No advantage was associated with blue light-filtering IOLs in terms of risk of all-cause or traffic-related injury and comfort with driving.
A recent cohort study reported a lack of advantage gained from blue light-filtering (BLF) intraocular lenses (IOLs) in terms of injury risk and quality of vision while driving after bilateral cataract surgery.
Moreover, data suggest neither cumulative all-cause nor traffic accidents–related, injury-free survival differed between patients with BLF and non-BLF IOLs.
“Patient age at the second eye surgery was the most important variable influencing the risk of injury,” wrote corresponding study author Raimo Tuuminen, MD, PhD, Department of Ophthalmology, Kymenlaakso Central Hospital. “Furthermore, despite higher levels of glare while driving in the evening or night, the BLF IOLs were not worse than non-BLF IOLs in terms of comfort while driving.”
Despite their wide use in clinical practice for patients with cataracts, there is little evidence available on the association of BLF IOLs with injurities.

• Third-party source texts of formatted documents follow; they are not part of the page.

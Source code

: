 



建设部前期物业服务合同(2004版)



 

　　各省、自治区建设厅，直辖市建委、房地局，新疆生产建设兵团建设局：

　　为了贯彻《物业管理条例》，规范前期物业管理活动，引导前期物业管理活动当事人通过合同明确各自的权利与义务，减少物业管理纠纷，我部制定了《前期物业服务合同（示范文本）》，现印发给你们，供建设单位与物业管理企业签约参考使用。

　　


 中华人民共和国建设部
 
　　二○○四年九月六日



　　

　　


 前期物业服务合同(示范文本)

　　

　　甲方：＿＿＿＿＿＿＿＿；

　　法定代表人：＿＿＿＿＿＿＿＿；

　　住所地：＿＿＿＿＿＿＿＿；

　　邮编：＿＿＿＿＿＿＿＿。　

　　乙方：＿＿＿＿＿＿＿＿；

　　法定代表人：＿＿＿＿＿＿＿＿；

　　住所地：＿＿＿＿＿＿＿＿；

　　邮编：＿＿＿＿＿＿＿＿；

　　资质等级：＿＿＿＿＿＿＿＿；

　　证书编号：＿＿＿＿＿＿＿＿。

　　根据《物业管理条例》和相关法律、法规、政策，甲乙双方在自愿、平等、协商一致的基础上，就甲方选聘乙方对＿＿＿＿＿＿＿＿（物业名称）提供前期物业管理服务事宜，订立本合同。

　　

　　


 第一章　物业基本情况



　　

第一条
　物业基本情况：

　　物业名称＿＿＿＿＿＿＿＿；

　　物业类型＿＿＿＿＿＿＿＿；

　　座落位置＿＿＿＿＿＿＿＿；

The retrospective study included consecutive cataract operations performed between September 2007 and December 2018 and all adult patients who underwent uneventful phacoemulsification surgery and in-the-bag implantation of non-BLF IOLs or BLF IOLs in both eyes.

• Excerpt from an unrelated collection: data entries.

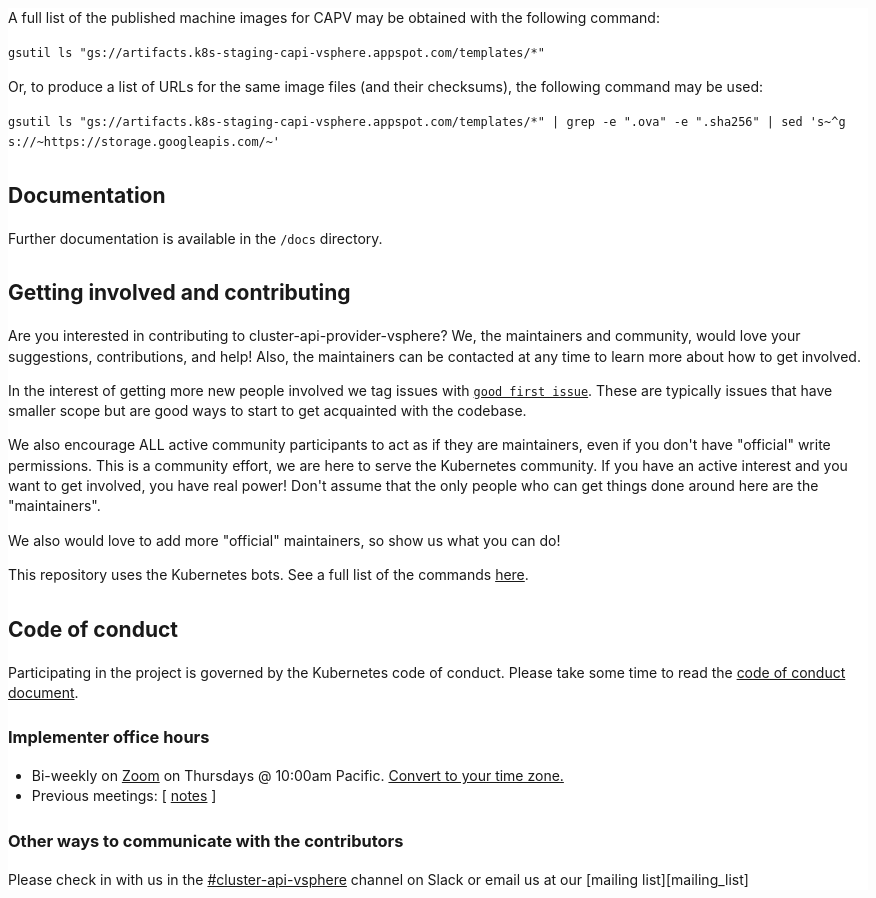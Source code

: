 
</table>

A full list of the published machine images for CAPV may be obtained with the following command:

```shell
gsutil ls "gs://artifacts.k8s-staging-capi-vsphere.appspot.com/templates/*"
```

Or, to produce a list of URLs for the same image files (and their checksums), the following command may be used:

```shell
gsutil ls "gs://artifacts.k8s-staging-capi-vsphere.appspot.com/templates/*" | grep -e ".ova" -e ".sha256" | sed 's~^gs://~https://storage.googleapis.com/~'
```

## Documentation

Further documentation is available in the `/docs` directory.

## Getting involved and contributing

Are you interested in contributing to cluster-api-provider-vsphere? We, the maintainers and community, would love your suggestions, contributions, and help! Also, the maintainers can be contacted at
any time to learn more about how to get involved.

In the interest of getting more new people involved we tag issues with [`good first issue`][good_first_issue]. These are typically issues that have smaller scope but are good ways to start to get
acquainted with the codebase.

We also encourage ALL active community participants to act as if they are maintainers, even if you don't have "official" write permissions. This is a community effort, we are here to serve the
Kubernetes community. If you have an active interest and you want to get involved, you have real power! Don't assume that the only people who can get things done around here are the "maintainers".

We also would love to add more "official" maintainers, so show us what you can do!

This repository uses the Kubernetes bots. See a full list of the commands [here][prow].

## Code of conduct

Participating in the project is governed by the Kubernetes code of conduct. Please take some time to read the [code of conduct document][code_of_conduct].

### Implementer office hours

- Bi-weekly on [Zoom][zoom_meeting] on Thursdays @ 10:00am Pacific. [Convert to your time zone.][time_zone_converter]
- Previous meetings: \[ [notes][meeting_notes] \]

### Other ways to communicate with the contributors

Please check in with us in the [#cluster-api-vsphere][slack] channel on Slack or email us at our [mailing list][mailing_list]


[cluster_api]: https://github.com/kubernetes-sigs/cluster-api
[code_of_conduct]: https://git.k8s.io/community/code-of-conduct.md
[good_first_issue]: https://github.com/kubernetes-sigs/cluster-api-provider-vsphere/issues?q=is%3Aopen+is%3Aissue+label%3A%22good+first+issue%22
[kops]: https://github.com/kubernetes/kops
[kubicorn]: http://kubicorn.io/
[mailint_list]: https://groups.google.com/forum/#!forum/kubernetes-sig-cluster-lifecycle
[meeting_notes]: https://docs.google.com/document/d/15CD2VOdkCAEcq2mm5FVoPO8M4-0a2SA2ajHLFBYqz7c/edit?usp=sharing
[new_issue]: https://github.com/kubernetes-sigs/cluster-api-provider-vsphere/issues/new
[prow]: https://prow.k8s.io/command-help?repo=kubernetes-sigs%2Fcluster-api-provider-vsphere
[slack]: https://kubernetes.slack.com/messages/CKFGK3SSD
[slack_info]: https://github.com/kubernetes/community/tree/master/communication#communication
[troubleshooting]: ./docs/troubleshooting.md
[zoom_meeting]: https://zoom.us/j/92253194848?pwd=cVVVNDMxeTl1QVJPUlpvLzNSVU1JZz09
[time_zone_converter]: http://www.thetimezoneconverter.com/?t=08:00&tz=PT%20%28Pacific%20Time%29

The main outcome measure of the study was the association of BLF IOLs with the incidence of all-cause and traffic accident-related injuries after the cataract surgery in the second eye. An exploratoy analysis according to sex and age was performed as a post hoc analysis, according to investigators.
The investigators used coding from the International Statistical Classification of Diseases and Related Health Problems, Tenth Revision (ICD-10) to specify injury subtype and evaluated visual performance using a structured questionnaire. Moreover, they generated Kaplan-Meier curves and multivariable Cox proportional hazards regression controlling for age and sex was used to estimate hazard ratios (HRs) for injuries.

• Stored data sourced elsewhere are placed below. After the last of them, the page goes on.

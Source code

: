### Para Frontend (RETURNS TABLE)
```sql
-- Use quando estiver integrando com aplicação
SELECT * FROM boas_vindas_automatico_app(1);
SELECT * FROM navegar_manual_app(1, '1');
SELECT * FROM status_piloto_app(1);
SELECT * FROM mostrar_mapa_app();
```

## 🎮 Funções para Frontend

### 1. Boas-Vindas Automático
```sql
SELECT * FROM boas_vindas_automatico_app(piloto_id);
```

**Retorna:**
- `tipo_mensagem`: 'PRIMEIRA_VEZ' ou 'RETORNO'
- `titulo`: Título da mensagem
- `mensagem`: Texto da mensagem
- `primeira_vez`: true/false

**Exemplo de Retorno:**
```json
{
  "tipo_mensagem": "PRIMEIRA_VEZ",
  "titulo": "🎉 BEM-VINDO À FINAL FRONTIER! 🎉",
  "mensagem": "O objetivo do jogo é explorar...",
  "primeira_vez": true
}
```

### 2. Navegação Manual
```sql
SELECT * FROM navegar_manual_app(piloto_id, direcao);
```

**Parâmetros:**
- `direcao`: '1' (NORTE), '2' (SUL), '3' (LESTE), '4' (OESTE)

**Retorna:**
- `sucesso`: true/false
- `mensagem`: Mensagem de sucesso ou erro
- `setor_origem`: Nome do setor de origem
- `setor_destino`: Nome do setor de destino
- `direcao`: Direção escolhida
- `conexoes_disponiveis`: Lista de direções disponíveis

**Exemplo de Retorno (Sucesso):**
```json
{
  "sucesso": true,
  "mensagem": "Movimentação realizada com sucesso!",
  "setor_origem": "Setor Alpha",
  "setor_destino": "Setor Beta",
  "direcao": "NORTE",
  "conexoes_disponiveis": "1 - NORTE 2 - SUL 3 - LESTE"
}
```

The study included in the analysis a total of 4986 patients, or 9972 eyes, who underwent cataract surgery. The population consisted of 1707 (34.2%) men and 3279 (65.8%) women with mean age of 73.2 years at the first surgery and 74.3 years at the second.
Through the multivariable Cox proportional hazards regression analysis, the age- and sex-adjusted injury-free survival before the first eye surgery remained comparable between patients with non-BLF versus BLF IOLs (HR, 0.95 [95% CI, 0.81 - 1.13]; P = .57)
Using the ICD-10 coding, data suggest the overall number of injuries after the second eye surgery was 1226. Of this number, 602 injuries and 727 injury subtypes were among patients with non-BLF IOLs and 624 injuries and 723 injury subtypes were among patients with BLF IOLs.
Further, in multivariable Cox proportional hazards regression analysis, women were found to have lower incidence of injuries compared with men (HR, 0.89 [95% CI, 0.79 - 1.01]; P = .07) and age at the time of the second eye injury was associated with a higher rate of injuries (2.6% for every year; HR, 1.03 [95% CI, 1.02 - 1.03]; P <.001).
However, the type of IOL (BLF vs non-BLF IOL) was not associated with all-cause injury rates (HR, 0.99 [95% CI, 0.88 - 1.11]; P = .85).
The findings on subjective visual performance parameters for driving suggested all were comparable between the non-BLF and BLF IOL groups, except for glare at driving in the dark (evening and night). Data show this was impared among 9 of 80 patients with BFL IOLs compared with 0 of 83 with non-BLF IOLs (P <.001).
“These findings could broaden our understanding of the potential advantages and disadvantages of short-wavelength filtration of IOLs,” Tuuminen concluded.
The study, “Association of Blue Light–Filtering Intraocular Lenses With All-Cause and Traffic Accident–Related Injuries Among Patients Undergoing Bilateral Cataract Surgery in Finland,” was published in JAMA Network Open.